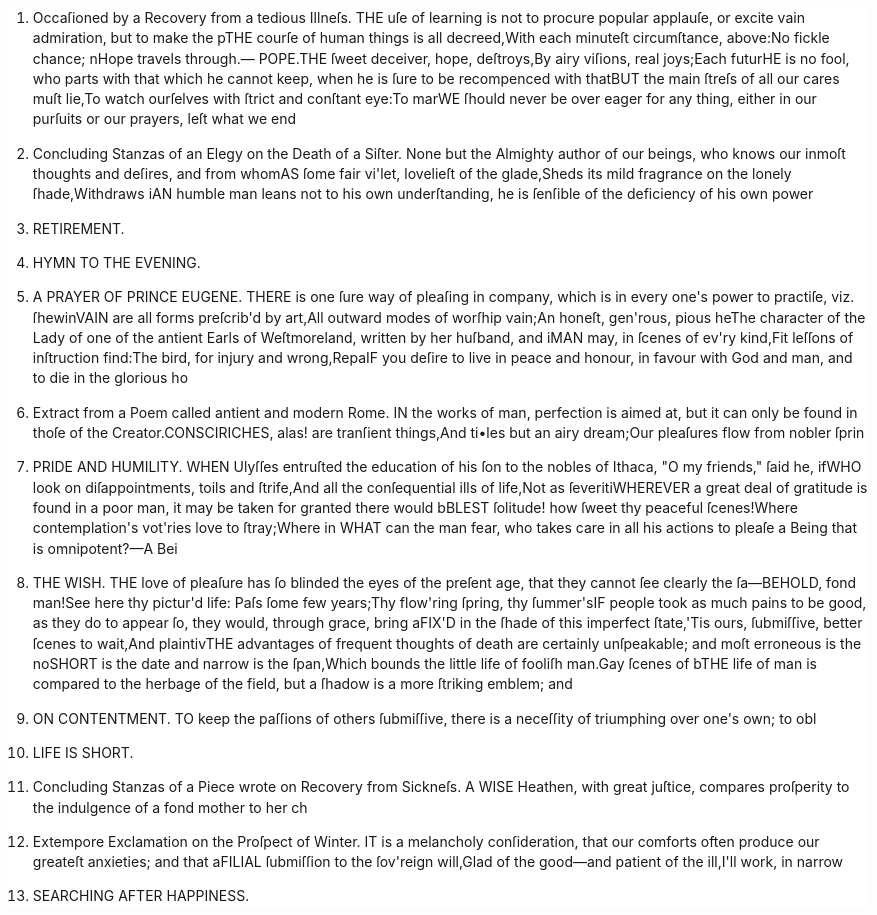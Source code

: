 1. Occaſioned by a Recovery from a tedious Illneſs.
THE uſe of learning is not to procure popular applauſe, or excite vain admiration, but to make the pTHE courſe of human things is all decreed,With each minuteſt circumſtance, above:No fickle chance; nHope travels through.—
POPE.THE ſweet deceiver, hope, deſtroys,By airy viſions, real joys;Each futurHE is no fool, who parts with that which he cannot keep, when he is ſure to be recompenced with thatBUT the main ſtreſs of all our cares muſt lie,To watch ourſelves with ſtrict and conſtant eye:To marWE ſhould never be over eager for any thing, either in our purſuits or our prayers, leſt what we end
1. Concluding Stanzas of an Elegy on the Death of a Siſter.
None but the Almighty author of our beings, who knows our inmoſt thoughts and deſires, and from whomAS ſome fair vi'let, lovelieſt of the glade,Sheds its mild fragrance on the lonely ſhade,Withdraws iAN humble man leans not to his own underſtanding, he is ſenſible of the deficiency of his own power 
1. RETIREMENT.

1. HYMN TO THE EVENING.

1. A PRAYER OF PRINCE EUGENE.
THERE is one ſure way of pleaſing in company, which is in every one's power to practiſe, viz. ſhewinVAIN are all forms preſcrib'd by art,All outward modes of worſhip vain;An honeſt, gen'rous, pious heThe character of the Lady of one of the antient Earls of Weſtmoreland, written by her huſband, and iMAN may, in ſcenes of ev'ry kind,Fit leſſons of inſtruction find:The bird, for injury and wrong,RepaIF you deſire to live in peace and honour, in favour with God and man, and to die in the glorious ho
1. Extract from a Poem called antient and modern Rome.
IN the works of man, perfection is aimed at, but it can only be found in thoſe of the Creator.CONSCIRICHES, alas! are tranſient things,And ti•les but an airy dream;Our pleaſures flow from nobler ſprin
1. PRIDE AND HUMILITY.
WHEN Ulyſſes entruſted the education of his ſon to the nobles of Ithaca, "O my friends," ſaid he,
ifWHO look on diſappointments, toils and ſtrife,And all the conſequential ills of life,Not as ſeveritiWHEREVER a great deal of gratitude is found in a poor man, it may be taken for granted there would bBLEST ſolitude! how ſweet thy peaceful ſcenes!Where contemplation's vot'ries love to ſtray;Where in WHAT can the man fear, who takes care in all his actions to pleaſe a Being that is omnipotent?—A Bei
1. THE WISH.
THE love of pleaſure has ſo blinded the eyes of the preſent age, that they cannot ſee clearly the ſa—BEHOLD, fond man!See here thy pictur'd life: Paſs ſome few years;Thy flow'ring ſpring, thy ſummer'sIF people took as much pains to be good, as they do to appear ſo, they would, through grace, bring aFIX'D in the ſhade of this imperfect ſtate,'Tis ours, ſubmiſſive, better ſcenes to wait,And plaintivTHE advantages of frequent thoughts of death are certainly unſpeakable; and moſt erroneous is the noSHORT is the date and narrow is the ſpan,Which bounds the little life of fooliſh man.Gay ſcenes of bTHE life of man is compared to the herbage of the field, but a ſhadow is a more ſtriking emblem; and
1. ON CONTENTMENT.
TO keep the paſſions of others ſubmiſſive, there is a neceſſity of triumphing over one's own; to obl
1. LIFE IS SHORT.

1. Concluding Stanzas of a Piece wrote on Recovery from Sickneſs.
A WISE Heathen, with great juſtice, compares proſperity to the indulgence of a fond mother to her ch
1. Extempore Exclamation on the Proſpect of Winter.
IT is a melancholy conſideration, that our comforts often produce our greateſt anxieties; and that aFILIAL ſubmiſſion to the ſov'reign will,Glad of the good—and patient of the ill,I'll work, in narrow
1. SEARCHING AFTER HAPPINESS.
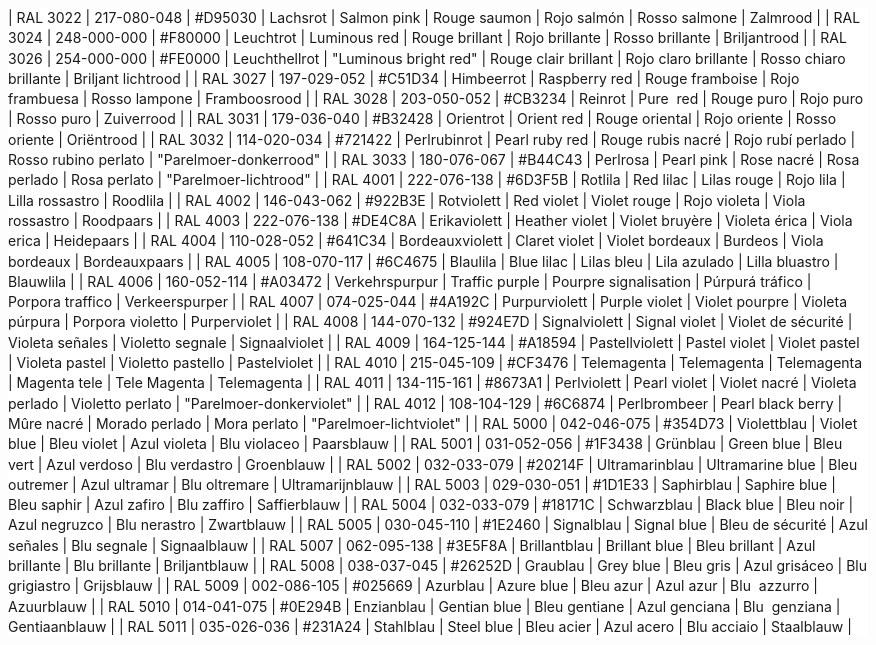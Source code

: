| RAL 3022 | 217-080-048 | #D95030 | Lachsrot            | Salmon pink            | Rouge saumon          | Rojo salmón             | Rosso salmone            | Zalmrood                 |
| RAL 3024 | 248-000-000 | #F80000 | Leuchtrot           | Luminous red           | Rouge brillant        | Rojo brillante          | Rosso brillante          | Briljantrood             |
| RAL 3026 | 254-000-000 | #FE0000 | Leuchthellrot       | "Luminous bright red"  | Rouge clair brillant  | Rojo claro brillante    | Rosso chiaro brillante   | Briljant lichtrood       |
| RAL 3027 | 197-029-052 | #C51D34 | Himbeerrot          | Raspberry red          | Rouge framboise       | Rojo frambuesa          | Rosso lampone            | Framboosrood             |
| RAL 3028 | 203-050-052 | #CB3234 | Reinrot             | Pure  red              | Rouge puro            | Rojo puro               | Rosso puro               | Zuiverrood               |
| RAL 3031 | 179-036-040 | #B32428 | Orientrot           | Orient red             | Rouge oriental        | Rojo oriente            | Rosso oriente            | Oriëntrood               |
| RAL 3032 | 114-020-034 | #721422 | Perlrubinrot        | Pearl ruby red         | Rouge rubis nacré     | Rojo rubí perlado       | Rosso rubino perlato     | "Parelmoer-donkerrood"   |
| RAL 3033 | 180-076-067 | #B44C43 | Perlrosa            | Pearl pink             | Rose nacré            | Rosa perlado            | Rosa perlato             | "Parelmoer-lichtrood"    |
| RAL 4001 | 222-076-138 | #6D3F5B | Rotlila             | Red lilac              | Lilas rouge           | Rojo lila               | Lilla rossastro          | Roodlila                 |
| RAL 4002 | 146-043-062 | #922B3E | Rotviolett          | Red violet             | Violet rouge          | Rojo violeta            | Viola rossastro          | Roodpaars                |
| RAL 4003 | 222-076-138 | #DE4C8A | Erikaviolett        | Heather violet         | Violet bruyère        | Violeta érica           | Viola erica              | Heidepaars               |
| RAL 4004 | 110-028-052 | #641C34 | Bordeauxviolett     | Claret violet          | Violet bordeaux       | Burdeos                 | Viola bordeaux           | Bordeauxpaars            |
| RAL 4005 | 108-070-117 | #6C4675 | Blaulila            | Blue lilac             | Lilas bleu            | Lila azulado            | Lilla bluastro           | Blauwlila                |
| RAL 4006 | 160-052-114 | #A03472 | Verkehrspurpur      | Traffic purple         | Pourpre signalisation | Púrpurá tráfico         | Porpora traffico         | Verkeerspurper           |
| RAL 4007 | 074-025-044 | #4A192C | Purpurviolett       | Purple violet          | Violet pourpre        | Violeta púrpura         | Porpora violetto         | Purperviolet             |
| RAL 4008 | 144-070-132 | #924E7D | Signalviolett       | Signal violet          | Violet de sécurité    | Violeta señales         | Violetto segnale         | Signaalviolet            |
| RAL 4009 | 164-125-144 | #A18594 | Pastellviolett      | Pastel violet          | Violet pastel         | Violeta pastel          | Violetto pastello        | Pastelviolet             |
| RAL 4010 | 215-045-109 | #CF3476 | Telemagenta         | Telemagenta            | Telemagenta           | Magenta tele            | Tele Magenta             | Telemagenta              |
| RAL 4011 | 134-115-161 | #8673A1 | Perlviolett         | Pearl violet           | Violet nacré          | Violeta perlado         | Violetto perlato         | "Parelmoer-donkerviolet" |
| RAL 4012 | 108-104-129 | #6C6874 | Perlbrombeer        | Pearl black berry      | Mûre nacré            | Morado perlado          | Mora perlato             | "Parelmoer-lichtviolet"  |
| RAL 5000 | 042-046-075 | #354D73 | Violettblau         | Violet blue            | Bleu violet           | Azul violeta            | Blu violaceo             | Paarsblauw               |
| RAL 5001 | 031-052-056 | #1F3438 | Grünblau            | Green blue             | Bleu vert             | Azul verdoso            | Blu verdastro            | Groenblauw               |
| RAL 5002 | 032-033-079 | #20214F | Ultramarinblau      | Ultramarine blue       | Bleu outremer         | Azul ultramar           | Blu oltremare            | Ultramarijnblauw         |
| RAL 5003 | 029-030-051 | #1D1E33 | Saphirblau          | Saphire blue           | Bleu saphir           | Azul zafiro             | Blu zaffiro              | Saffierblauw             |
| RAL 5004 | 032-033-079 | #18171C | Schwarzblau         | Black blue             | Bleu noir             | Azul negruzco           | Blu nerastro             | Zwartblauw               |
| RAL 5005 | 030-045-110 | #1E2460 | Signalblau          | Signal blue            | Bleu de sécurité      | Azul señales            | Blu segnale              | Signaalblauw             |
| RAL 5007 | 062-095-138 | #3E5F8A | Brillantblau        | Brillant blue          | Bleu brillant         | Azul brillante          | Blu brillante            | Briljantblauw            |
| RAL 5008 | 038-037-045 | #26252D | Graublau            | Grey blue              | Bleu gris             | Azul grisáceo           | Blu grigiastro           | Grijsblauw               |
| RAL 5009 | 002-086-105 | #025669 | Azurblau            | Azure blue             | Bleu azur             | Azul azur               | Blu  azzurro             | Azuurblauw               |
| RAL 5010 | 014-041-075 | #0E294B | Enzianblau          | Gentian blue           | Bleu gentiane         | Azul genciana           | Blu  genziana            | Gentiaanblauw            |
| RAL 5011 | 035-026-036 | #231A24 | Stahlblau           | Steel blue             | Bleu acier            | Azul acero              | Blu acciaio              | Staalblauw               |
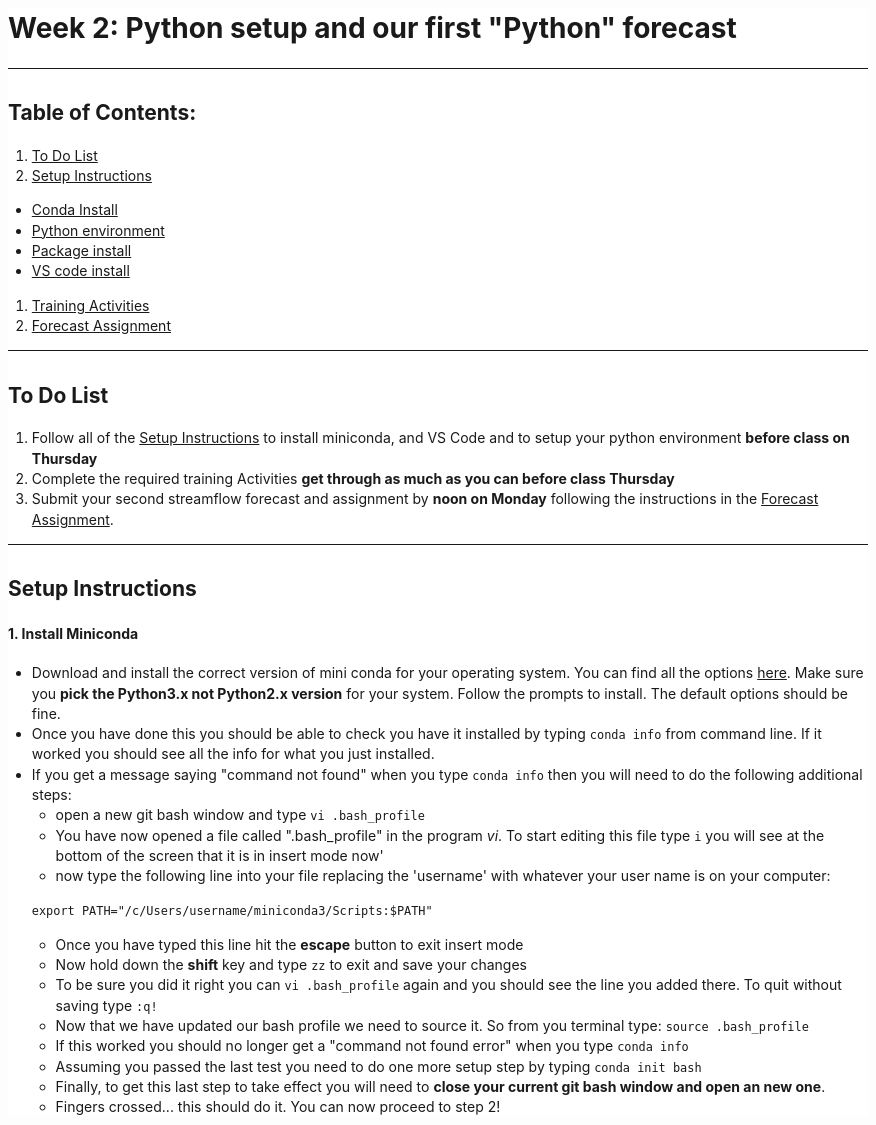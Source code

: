 # Week 2: Python setup and our first "Python" forecast
____
## Table of Contents:
1. [ To Do List](#todo)
1. [ Setup Instructions](#setup)
  - [ Conda Install](#conda)
  - [ Python environment](#environment)
  - [ Package install](#packages)
  - [ VS code install](#vs)
1. [ Training Activities](#training)
1. [ Forecast Assignment](#assignment)

___
<a name="todo"></a>
## To Do List
1. Follow all of the [ Setup Instructions](#setup) to install miniconda, and VS Code and to setup your python environment **before class on Thursday**
3. Complete the required training Activities **get through as much as you can before class Thursday**
4. Submit your second streamflow forecast and assignment by **noon on Monday** following the instructions in the [ Forecast Assignment](#assignment).

___
<a name="setup"></a>
## Setup Instructions

<a name="conda"></a>
#### 1. Install Miniconda
- Download and install the correct version of mini conda for your operating system. You can find all the options [here](https://docs.conda.io/en/latest/miniconda.html). Make sure you **pick the Python3.x not Python2.x version** for your system. Follow the prompts to install. The default options should be fine.
- Once you have done this you should be able to check you have it installed by typing `conda info` from command line. If it worked you should see all the info for what you just installed.
- If you get a message saying "command not found" when you type `conda info` then you will need to do the following additional steps:
  - open a new git bash window and type `vi .bash_profile`
  - You have now opened a file called ".bash_profile" in the program *vi*. To start editing this file type `i` you will see at the bottom of the screen that it is in insert mode now'
  - now type the following line into your file replacing the 'username' with whatever your user name is on your computer:
  ```
  export PATH="/c/Users/username/miniconda3/Scripts:$PATH"
  ```
  - Once you have typed this line hit the **escape** button to exit insert mode
  - Now hold down the **shift** key and type `zz` to exit and save your changes
  - To be sure you did it right you can `vi .bash_profile` again and you should see the line you added there. To quit without saving type `:q!`
  - Now that we have updated our bash profile we need to source it. So from you terminal type: `source .bash_profile`
  - If this worked you should no longer get a "command not found error" when you type `conda info`
  - Assuming you passed the last test you need to do one more setup step by typing `conda init bash`
  - Finally, to get this last step to take effect you will need to **close your current git bash window and open an new one**.
  - Fingers crossed... this should do it. You can now proceed to step 2!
:::
Task item:
Read the material above and copy out each line holding "brillante".

Written reply:
| RAL 3024 | 248-000-000 | #F80000 | Leuchtrot           | Luminous red           | Rouge brillant        | Rojo brillante          | Rosso brillante          | Briljantrood             |
| RAL 3026 | 254-000-000 | #FE0000 | Leuchthellrot       | "Luminous bright red"  | Rouge clair brillant  | Rojo claro brillante    | Rosso chiaro brillante   | Briljant lichtrood       |
| RAL 5007 | 062-095-138 | #3E5F8A | Brillantblau        | Brillant blue          | Bleu brillant         | Azul brillante          | Blu brillante            | Briljantblauw            |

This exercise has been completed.